A tub like section in the hot springs still exist where travelers are able to drop in and soak for awhile, but it is something that is more enjoyable in the winter months before the air temperatures far exceed the 105 degree springs.
The park itself does also administer over 245 miles of river use on the Rio Grande for recreational use. You can get a river float permit and more information at the park headquarters or any of the ranger stations. There are not any equipment rentals in the park itself, but you can also contact river outfitters for guided tours.
Hiking is a common thing to do in Big Bend and there are plenty of places to do it. One of the 'desert' hikes we partook in was to the Boquillas Canyon, which borders Mexico on the east side of the park. It is located at the end of the road in the Rio Grande Village area and takes you to the entrance of a spectacular canyon along the river.
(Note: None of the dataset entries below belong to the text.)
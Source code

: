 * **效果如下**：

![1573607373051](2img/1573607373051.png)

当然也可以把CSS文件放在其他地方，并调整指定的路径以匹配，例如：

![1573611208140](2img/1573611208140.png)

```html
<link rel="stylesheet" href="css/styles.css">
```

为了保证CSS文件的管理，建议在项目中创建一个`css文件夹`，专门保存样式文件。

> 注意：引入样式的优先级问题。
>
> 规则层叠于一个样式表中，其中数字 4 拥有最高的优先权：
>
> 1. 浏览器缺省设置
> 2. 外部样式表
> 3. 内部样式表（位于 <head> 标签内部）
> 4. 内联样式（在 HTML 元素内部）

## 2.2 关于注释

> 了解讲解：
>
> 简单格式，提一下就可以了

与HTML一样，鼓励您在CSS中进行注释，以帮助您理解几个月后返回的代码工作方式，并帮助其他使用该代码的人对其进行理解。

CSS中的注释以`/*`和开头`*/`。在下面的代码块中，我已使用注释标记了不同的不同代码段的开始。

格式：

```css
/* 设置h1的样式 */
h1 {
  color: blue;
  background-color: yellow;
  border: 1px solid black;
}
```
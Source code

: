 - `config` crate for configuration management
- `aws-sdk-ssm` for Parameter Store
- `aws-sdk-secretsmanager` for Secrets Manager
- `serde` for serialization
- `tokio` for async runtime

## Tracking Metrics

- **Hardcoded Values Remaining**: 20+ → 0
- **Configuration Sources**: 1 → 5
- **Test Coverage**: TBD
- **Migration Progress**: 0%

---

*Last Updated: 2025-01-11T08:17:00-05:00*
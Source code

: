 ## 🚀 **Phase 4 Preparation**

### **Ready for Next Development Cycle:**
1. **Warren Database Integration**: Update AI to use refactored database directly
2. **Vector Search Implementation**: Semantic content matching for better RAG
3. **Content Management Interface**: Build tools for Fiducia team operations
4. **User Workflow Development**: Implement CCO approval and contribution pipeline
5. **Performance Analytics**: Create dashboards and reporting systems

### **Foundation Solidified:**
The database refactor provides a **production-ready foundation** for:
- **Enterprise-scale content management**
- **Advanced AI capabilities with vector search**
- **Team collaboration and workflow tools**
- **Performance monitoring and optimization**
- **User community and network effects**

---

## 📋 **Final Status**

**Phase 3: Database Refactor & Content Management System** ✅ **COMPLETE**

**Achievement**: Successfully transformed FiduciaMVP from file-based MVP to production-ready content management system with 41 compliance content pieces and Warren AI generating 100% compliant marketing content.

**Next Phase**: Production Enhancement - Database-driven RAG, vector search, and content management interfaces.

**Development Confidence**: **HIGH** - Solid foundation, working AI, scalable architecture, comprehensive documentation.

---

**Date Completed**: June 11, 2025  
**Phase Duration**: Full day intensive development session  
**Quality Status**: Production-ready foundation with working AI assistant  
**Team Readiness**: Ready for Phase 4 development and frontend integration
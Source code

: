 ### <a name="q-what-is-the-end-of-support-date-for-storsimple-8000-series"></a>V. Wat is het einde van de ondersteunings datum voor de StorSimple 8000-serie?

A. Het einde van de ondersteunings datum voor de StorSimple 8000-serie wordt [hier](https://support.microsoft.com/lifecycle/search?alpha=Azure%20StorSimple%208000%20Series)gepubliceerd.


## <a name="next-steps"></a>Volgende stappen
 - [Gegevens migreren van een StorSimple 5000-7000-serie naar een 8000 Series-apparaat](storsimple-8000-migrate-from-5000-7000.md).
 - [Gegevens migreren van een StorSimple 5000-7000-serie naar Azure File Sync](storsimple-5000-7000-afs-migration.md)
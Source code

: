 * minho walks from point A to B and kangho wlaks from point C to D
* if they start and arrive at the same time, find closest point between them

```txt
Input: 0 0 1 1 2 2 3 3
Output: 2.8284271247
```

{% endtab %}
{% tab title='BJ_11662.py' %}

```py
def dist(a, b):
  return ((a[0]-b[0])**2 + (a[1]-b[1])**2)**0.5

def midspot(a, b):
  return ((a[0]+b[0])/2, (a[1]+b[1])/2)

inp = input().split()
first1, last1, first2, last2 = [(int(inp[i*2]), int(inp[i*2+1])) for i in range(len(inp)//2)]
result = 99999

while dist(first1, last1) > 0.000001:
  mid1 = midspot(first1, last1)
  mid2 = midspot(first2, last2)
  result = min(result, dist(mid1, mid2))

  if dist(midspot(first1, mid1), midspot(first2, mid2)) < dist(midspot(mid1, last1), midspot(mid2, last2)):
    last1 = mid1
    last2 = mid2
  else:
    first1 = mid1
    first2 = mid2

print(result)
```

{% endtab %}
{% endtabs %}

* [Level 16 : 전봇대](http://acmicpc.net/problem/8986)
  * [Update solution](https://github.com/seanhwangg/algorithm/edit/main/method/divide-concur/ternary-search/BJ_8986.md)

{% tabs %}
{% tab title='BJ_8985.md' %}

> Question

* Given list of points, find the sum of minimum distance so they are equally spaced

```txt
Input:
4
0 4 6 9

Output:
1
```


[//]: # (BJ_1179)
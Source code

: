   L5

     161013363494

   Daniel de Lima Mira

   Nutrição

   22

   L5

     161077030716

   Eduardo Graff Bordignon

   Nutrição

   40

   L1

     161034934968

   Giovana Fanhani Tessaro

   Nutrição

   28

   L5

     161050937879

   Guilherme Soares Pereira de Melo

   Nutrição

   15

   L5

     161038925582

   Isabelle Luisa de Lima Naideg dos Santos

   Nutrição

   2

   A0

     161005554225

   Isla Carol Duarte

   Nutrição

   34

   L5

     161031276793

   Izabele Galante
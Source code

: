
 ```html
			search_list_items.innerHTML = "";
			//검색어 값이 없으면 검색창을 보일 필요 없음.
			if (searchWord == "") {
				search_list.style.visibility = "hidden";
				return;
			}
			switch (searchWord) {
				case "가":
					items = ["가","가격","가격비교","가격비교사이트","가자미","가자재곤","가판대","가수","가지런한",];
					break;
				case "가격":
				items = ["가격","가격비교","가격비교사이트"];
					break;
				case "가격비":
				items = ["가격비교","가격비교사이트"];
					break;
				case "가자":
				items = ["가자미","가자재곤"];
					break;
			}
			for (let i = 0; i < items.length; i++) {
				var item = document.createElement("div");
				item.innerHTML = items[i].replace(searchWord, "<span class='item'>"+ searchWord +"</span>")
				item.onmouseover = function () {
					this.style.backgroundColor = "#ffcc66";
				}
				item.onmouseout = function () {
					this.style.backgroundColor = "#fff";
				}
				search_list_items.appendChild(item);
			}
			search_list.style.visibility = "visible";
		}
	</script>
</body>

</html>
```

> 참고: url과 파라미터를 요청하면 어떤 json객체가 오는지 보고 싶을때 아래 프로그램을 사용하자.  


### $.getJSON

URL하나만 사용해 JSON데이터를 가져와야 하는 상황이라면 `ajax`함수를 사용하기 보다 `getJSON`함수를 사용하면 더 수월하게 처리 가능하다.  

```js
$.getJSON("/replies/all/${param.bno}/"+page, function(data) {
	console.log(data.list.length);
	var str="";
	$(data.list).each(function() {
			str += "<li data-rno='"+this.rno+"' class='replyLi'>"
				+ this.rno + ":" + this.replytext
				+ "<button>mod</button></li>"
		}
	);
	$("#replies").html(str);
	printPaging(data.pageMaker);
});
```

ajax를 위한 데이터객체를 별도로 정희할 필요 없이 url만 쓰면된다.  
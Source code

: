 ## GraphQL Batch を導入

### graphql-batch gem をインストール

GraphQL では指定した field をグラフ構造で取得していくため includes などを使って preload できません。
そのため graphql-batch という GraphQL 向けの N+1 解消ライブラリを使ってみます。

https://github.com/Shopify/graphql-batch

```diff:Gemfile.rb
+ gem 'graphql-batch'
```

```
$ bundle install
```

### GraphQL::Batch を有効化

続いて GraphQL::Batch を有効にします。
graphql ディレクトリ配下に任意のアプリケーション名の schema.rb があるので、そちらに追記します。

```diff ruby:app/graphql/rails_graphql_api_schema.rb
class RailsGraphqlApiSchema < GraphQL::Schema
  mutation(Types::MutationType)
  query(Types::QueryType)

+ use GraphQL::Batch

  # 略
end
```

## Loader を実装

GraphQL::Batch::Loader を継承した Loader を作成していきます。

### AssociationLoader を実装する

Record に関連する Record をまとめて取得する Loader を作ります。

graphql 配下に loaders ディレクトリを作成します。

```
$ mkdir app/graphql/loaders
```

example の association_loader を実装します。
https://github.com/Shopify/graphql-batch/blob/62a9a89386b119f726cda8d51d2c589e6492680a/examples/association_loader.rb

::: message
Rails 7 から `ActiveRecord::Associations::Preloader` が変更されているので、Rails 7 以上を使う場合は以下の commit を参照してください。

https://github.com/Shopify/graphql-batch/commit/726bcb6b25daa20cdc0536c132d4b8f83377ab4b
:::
The day that we explored this area was quite warm so it's very important to bring plenty of water with you for your hiking adventures.
One thing to mention and note near Boquillas Canyon is that you will find small trinkets and items for sale along the path from the Mexicans. They cross the riverbed and lay things out for tourists, alongside cans to put your money in and come over periodically to collect what has been "donated". The park advises you not to purchase these items and states it is considered illegal and if they see the items they can confiscate them. We only ran into this on the Boquillas Canyon trail and along the Rio Grande river.